Abstract:Deep learning models were frequently reported to learn from shortcuts like dataset biases. As deep learning is playing an increasingly important role in the modern healthcare system, it is of great need to combat shortcut learning in medical data as well as develop unbiased and trustworthy models. In this paper, we study the problem of developing debiased chest X-ray diagnosis models from the biased training data without knowing exactly the bias labels. We start with the observations that the imbalance of bias distribution is one of the key reasons causing shortcut learning, and the dataset biases are preferred by the model if they were easier to be learned than the intended features.

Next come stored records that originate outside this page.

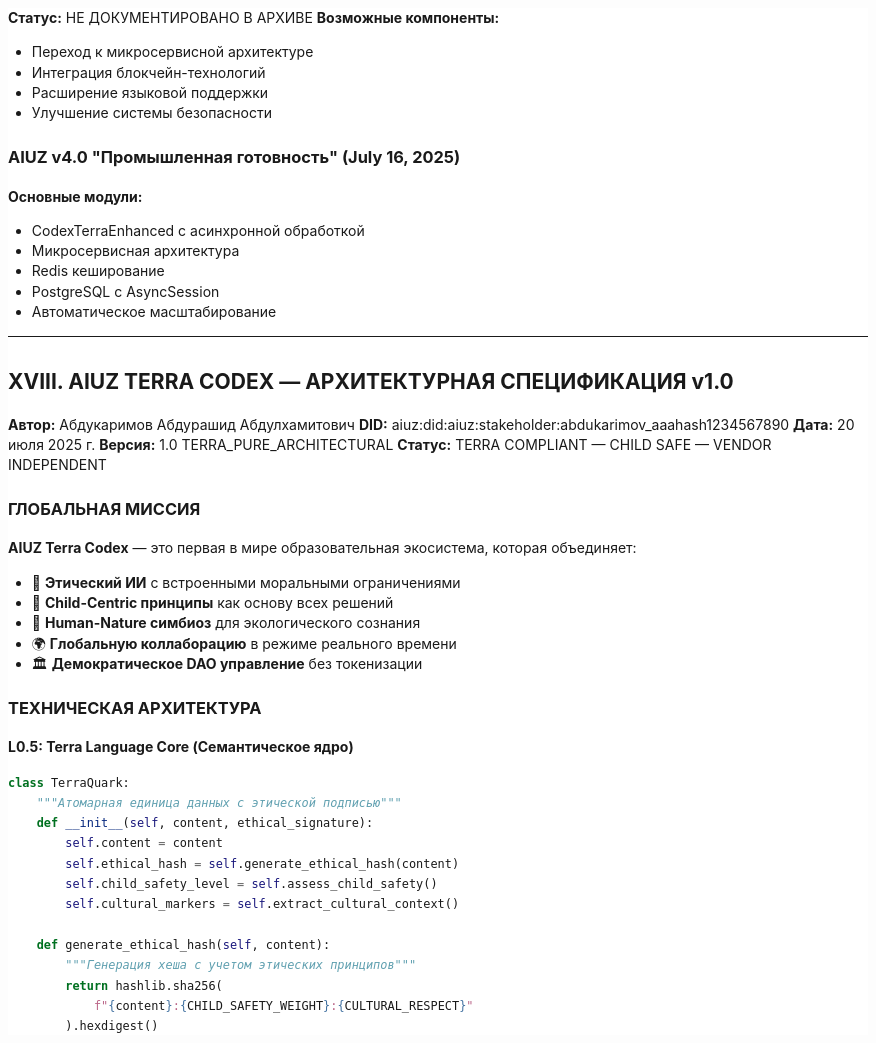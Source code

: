 **Статус:** НЕ ДОКУМЕНТИРОВАНО В АРХИВЕ **Возможные компоненты:**

* Переход к микросервисной архитектуре
* Интеграция блокчейн-технологий
* Расширение языковой поддержки
* Улучшение системы безопасности

### AIUZ v4.0 "Промышленная готовность" (July 16, 2025)

**Основные модули:**

* CodexTerraEnhanced с асинхронной обработкой
* Микросервисная архитектура
* Redis кеширование
* PostgreSQL с AsyncSession
* Автоматическое масштабирование

***

## XVIII. AIUZ TERRA CODEX — АРХИТЕКТУРНАЯ СПЕЦИФИКАЦИЯ v1.0

**Автор:** Абдукаримов Абдурашид Абдулхамитович **DID:** aiuz:did:aiuz:stakeholder:abdukarimov\_aaahash1234567890 **Дата:** 20 июля 2025 г. **Версия:** 1.0 TERRA\_PURE\_ARCHITECTURAL **Статус:** TERRA COMPLIANT — CHILD SAFE — VENDOR INDEPENDENT

### ГЛОБАЛЬНАЯ МИССИЯ

**AIUZ Terra Codex** — это первая в мире образовательная экосистема, которая объединяет:

* 🤖 **Этический ИИ** с встроенными моральными ограничениями
* 🧒 **Child-Centric принципы** как основу всех решений
* 🌱 **Human-Nature симбиоз** для экологического сознания
* 🌍 **Глобальную коллаборацию** в режиме реального времени
* 🏛️ **Демократическое DAO управление** без токенизации

### ТЕХНИЧЕСКАЯ АРХИТЕКТУРА

**L0.5: Terra Language Core (Семантическое ядро)**

```python
class TerraQuark:
    """Атомарная единица данных с этической подписью"""
    def __init__(self, content, ethical_signature):
        self.content = content
        self.ethical_hash = self.generate_ethical_hash(content)
        self.child_safety_level = self.assess_child_safety()
        self.cultural_markers = self.extract_cultural_context()
    
    def generate_ethical_hash(self, content):
        """Генерация хеша с учетом этических принципов"""
        return hashlib.sha256(
            f"{content}:{CHILD_SAFETY_WEIGHT}:{CULTURAL_RESPECT}"
        ).hexdigest()
```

Based on these observations, we propose a novel algorithm, pseudo bias-balanced learning, which first captures and predicts per-sample bias labels via generalized cross entropy loss and then trains a debiased model using pseudo bias labels and bias-balanced softmax function. To our best knowledge, we are pioneered in tackling dataset biases in medical images without explicit labeling on the bias attributes. We constructed several chest X-ray datasets with various dataset bias situations and demonstrated with extensive experiments that our proposed method achieved consistent improvements over other state-of-the-art approaches.